Dimitris Bertsimas, Colin Pawlowski, Ying Daisy Zhuo.

Year: 2018, Volume: 18, Issue: 196, Pages: 1−39

Abstract

Missing data is a common problem in real-world settings and for this reason has attracted significant attention in the statistical literature. We propose a flexible framework based on formal optimization to impute missing data with mixed continuous and categorical variables. This framework can readily incorporate various predictive models including $K$-nearest neighbors, support vector machines, and decision tree based methods, and can be adapted for multiple imputation. We derive fast first-order methods that obtain high quality solutions in seconds following a general imputation algorithm opt.impute presented in this paper. We demonstrate that our proposed method improves out-of-sample accuracy in large-scale computational experiments across a sample of 84 data sets taken from the UCI Machine Learning Repository.

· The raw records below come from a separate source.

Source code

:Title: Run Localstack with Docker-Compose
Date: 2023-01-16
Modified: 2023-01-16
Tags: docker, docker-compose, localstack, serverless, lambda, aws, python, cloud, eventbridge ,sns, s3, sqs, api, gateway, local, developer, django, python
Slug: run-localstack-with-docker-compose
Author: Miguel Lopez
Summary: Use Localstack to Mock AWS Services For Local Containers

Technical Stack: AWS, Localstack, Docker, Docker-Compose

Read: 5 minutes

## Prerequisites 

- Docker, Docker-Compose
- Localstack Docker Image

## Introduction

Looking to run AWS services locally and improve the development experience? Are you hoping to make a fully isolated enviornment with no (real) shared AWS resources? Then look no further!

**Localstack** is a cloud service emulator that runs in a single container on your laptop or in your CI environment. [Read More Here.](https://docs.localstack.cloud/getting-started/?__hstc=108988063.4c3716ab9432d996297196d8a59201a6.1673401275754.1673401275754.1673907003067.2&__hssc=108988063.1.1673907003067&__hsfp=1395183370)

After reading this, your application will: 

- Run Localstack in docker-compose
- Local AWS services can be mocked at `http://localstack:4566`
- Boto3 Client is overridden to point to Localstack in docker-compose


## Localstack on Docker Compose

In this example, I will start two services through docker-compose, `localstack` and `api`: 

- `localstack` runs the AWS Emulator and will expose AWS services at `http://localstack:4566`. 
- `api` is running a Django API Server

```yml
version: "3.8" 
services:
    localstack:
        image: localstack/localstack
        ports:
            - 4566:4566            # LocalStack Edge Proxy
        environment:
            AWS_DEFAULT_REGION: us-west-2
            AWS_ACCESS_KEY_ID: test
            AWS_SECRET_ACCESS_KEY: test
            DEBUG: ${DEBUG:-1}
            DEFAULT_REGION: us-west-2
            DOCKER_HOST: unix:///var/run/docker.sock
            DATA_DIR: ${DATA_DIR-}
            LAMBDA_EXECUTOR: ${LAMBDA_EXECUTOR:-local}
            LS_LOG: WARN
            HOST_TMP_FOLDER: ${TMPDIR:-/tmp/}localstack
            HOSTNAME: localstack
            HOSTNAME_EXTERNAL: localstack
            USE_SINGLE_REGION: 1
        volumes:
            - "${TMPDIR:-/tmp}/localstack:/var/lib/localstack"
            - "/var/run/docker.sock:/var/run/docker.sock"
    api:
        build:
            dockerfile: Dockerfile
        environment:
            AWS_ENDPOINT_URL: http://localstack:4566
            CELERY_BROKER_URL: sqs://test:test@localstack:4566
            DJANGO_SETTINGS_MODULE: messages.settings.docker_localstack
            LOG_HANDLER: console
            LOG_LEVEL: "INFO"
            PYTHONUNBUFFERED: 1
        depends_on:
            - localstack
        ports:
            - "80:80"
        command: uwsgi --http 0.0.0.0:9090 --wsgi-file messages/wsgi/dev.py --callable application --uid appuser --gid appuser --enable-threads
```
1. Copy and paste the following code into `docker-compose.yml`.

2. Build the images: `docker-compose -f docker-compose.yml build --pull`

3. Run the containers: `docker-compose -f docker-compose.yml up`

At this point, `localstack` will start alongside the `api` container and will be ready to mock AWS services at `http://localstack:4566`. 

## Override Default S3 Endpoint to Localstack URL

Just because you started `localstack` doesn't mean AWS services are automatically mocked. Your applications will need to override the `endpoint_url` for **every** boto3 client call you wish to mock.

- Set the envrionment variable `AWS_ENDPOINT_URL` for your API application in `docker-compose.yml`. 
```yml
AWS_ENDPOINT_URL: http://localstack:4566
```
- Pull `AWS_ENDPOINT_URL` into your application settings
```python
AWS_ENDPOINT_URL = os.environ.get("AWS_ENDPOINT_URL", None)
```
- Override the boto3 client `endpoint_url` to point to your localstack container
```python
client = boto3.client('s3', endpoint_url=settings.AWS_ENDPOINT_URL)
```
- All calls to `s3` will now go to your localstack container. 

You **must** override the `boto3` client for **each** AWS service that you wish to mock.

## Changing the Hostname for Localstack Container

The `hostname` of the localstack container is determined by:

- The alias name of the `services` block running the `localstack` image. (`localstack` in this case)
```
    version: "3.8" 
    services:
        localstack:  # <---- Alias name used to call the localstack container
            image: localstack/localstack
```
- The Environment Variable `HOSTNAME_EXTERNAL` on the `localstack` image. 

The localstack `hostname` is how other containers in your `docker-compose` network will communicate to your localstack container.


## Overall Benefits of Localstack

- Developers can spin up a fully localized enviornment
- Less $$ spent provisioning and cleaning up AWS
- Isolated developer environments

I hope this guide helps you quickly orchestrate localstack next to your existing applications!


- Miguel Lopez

In all scenarios of missing at random mechanisms and various missing percentages, opt.impute produces the best overall imputation in most data sets benchmarked against five other methods: mean impute, $K$-nearest neighbors, iterative knn, Bayesian PCA, and predictive-mean matching, with an average reduction in mean absolute error of 8.3$\%$ against the best cross-validated benchmark method. Moreover, opt.impute leads to improved out-of-sample performance of learning algorithms trained using the imputed data, demonstrated by computational experiments on 10 downstream tasks. For models trained using opt.impute single imputations with 50$\%$ data missing, the average out-of- sample $R^2$ is 0.339 in the regression tasks and the average out-of-sample accuracy is 86.1$\%$ in the classification tasks, compared to 0.315 and 84.4$\%$ for the best cross-validated benchmark method. In the multiple imputation setting, downstream models trained using opt.impute obtain a statistically significant improvement over models trained using multivariate imputation by chained equations (mice) in 8/10 missing data scenarios considered.